I'm inclined to give them the benefit of the doubt. They made a reasonable
engineering and product tradeoff to increase their system's scalability,
decrease it's latency, and allow new kinds of applications that are able to
serve more than one request at once (eg. node.js servers holding onto tons of
idle websockets).

Given an increasingly large infrastructure (which makes stronger queueing much
harder if you don't want to add a lot of latency) and strong requests from
customers to allow other languages that don't fit into the "one fast request
per process" paradigm, I can absolutely see making that tradeoff. It makes the
infrastructure simpler (and thus more robust), cuts some latency, and makes
the many loud customers who wanted to run things like node.js happy.

Doing so, I would have been aware that in some cases, this would lead to
suboptimal routing that increased latency, but I never really would have
thought it would have as devastating effects on an application's overall
performance as Rap Genius saw.

So yes, they do care a lot more about this issue now that there has been a big
stir about it, but I think it's reasonable to assume that this may be more
because they've realized it can have a huge impact on overall latency rather
than a moderate one, and that it's come to their attention that some of their
messaging and docs hadn't been updated reflecting the routing change.
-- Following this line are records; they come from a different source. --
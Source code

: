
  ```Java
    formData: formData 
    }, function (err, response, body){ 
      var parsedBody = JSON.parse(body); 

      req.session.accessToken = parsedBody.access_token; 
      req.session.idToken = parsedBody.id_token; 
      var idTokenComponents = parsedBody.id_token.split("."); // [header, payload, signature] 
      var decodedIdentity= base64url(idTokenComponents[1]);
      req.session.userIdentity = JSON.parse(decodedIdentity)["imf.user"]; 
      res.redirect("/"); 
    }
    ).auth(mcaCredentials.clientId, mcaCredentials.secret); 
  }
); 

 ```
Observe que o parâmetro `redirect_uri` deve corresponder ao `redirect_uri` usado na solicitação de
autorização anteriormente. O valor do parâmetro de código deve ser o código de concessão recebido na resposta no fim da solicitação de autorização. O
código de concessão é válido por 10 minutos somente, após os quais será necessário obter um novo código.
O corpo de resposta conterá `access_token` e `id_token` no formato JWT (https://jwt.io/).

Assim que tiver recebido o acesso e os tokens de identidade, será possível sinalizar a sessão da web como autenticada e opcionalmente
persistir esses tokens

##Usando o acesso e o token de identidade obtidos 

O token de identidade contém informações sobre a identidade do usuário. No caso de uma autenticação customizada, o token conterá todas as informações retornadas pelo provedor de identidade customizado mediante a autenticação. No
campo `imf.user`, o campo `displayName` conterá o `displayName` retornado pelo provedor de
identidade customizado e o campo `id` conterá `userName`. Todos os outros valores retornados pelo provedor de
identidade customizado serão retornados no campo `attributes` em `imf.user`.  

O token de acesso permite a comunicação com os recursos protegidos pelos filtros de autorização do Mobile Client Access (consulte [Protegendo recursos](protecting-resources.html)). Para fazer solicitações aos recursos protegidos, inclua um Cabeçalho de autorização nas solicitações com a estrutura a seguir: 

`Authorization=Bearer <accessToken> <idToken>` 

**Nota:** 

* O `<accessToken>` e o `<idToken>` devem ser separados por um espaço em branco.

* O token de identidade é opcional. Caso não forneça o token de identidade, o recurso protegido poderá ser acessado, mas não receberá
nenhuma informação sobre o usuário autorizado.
But given how great of a company Heroku usually is, the fact that it is not in
their interest to decrease their quality of service, and that there are very
legitimate reasons to move away from intelligent routing (namely, the facts
that it doesn't really make sense for applications that can do multiple
requests concurrently and that it is extremely difficult to scale), I'm
inclined to believe that this is more a mistake than a malicious lack of
concern for their customer's well-being that they are only addressing due to
vocal outside pressure.

------
minsight
The title makes it seem that they may be solving the underlying problem.
Unfortunately, they'd rather update their users about how the routing mesh
behaves (spoiler alert: poorly) than update their routing mesh to work as they
had gone to great lengths to falsely claim.

------
lifeisstillgood
Just a thought that I would love some feedback on: I would assume heroku would
have tried a hierarchy of routers when the peer grid style became overwhelmed
- some. Ross between BGP and DNS - the entry router simply passes the request
lower down the hierarchy that is advertising that app / group of apps.

(Something like my app name is heroku.ruby.free.cheapcustomers.myapp )

There will be lots of header handling but it seems simpler

------
smnrchrds
Another case of re-submission. Here is the original one:
<https://news.ycombinator.com/item?id=5371143>

The only difference is the URL here has a trailing question mark.

Why does this keep happening?

------
mamcx
This also is a problem for python and others stacks, or only for ruby?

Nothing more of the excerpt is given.